• Data records:

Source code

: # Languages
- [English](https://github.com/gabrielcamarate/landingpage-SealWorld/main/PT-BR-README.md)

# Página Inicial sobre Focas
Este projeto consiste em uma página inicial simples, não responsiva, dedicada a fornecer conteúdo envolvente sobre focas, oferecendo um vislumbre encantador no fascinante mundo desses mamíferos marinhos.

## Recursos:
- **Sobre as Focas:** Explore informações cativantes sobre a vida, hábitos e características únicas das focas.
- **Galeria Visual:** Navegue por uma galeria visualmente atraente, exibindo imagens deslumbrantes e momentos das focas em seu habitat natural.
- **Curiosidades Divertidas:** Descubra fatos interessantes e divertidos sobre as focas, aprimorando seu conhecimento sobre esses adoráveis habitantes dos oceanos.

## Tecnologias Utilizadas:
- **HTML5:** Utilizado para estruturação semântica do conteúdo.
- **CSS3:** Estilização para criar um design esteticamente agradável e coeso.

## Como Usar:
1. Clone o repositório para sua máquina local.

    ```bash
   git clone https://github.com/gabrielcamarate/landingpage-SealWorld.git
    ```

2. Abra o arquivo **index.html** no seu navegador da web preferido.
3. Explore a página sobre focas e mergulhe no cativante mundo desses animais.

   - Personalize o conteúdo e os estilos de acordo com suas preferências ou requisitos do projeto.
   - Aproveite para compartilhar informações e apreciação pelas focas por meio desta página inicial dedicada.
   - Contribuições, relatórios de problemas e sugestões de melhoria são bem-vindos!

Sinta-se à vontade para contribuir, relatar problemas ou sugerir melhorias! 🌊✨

• Assigned task:
Above are the records; copy exactly the lines from the line with "Este projeto consiste" through the line with "- **Sobre as", both included.

• Task output:
Este projeto consiste em uma página inicial simples, não responsiva, dedicada a fornecer conteúdo envolvente sobre focas, oferecendo um vislumbre encantador no fascinante mundo desses mamíferos marinhos.

## Recursos:
- **Sobre as Focas:** Explore informações cativantes sobre a vida, hábitos e características únicas das focas.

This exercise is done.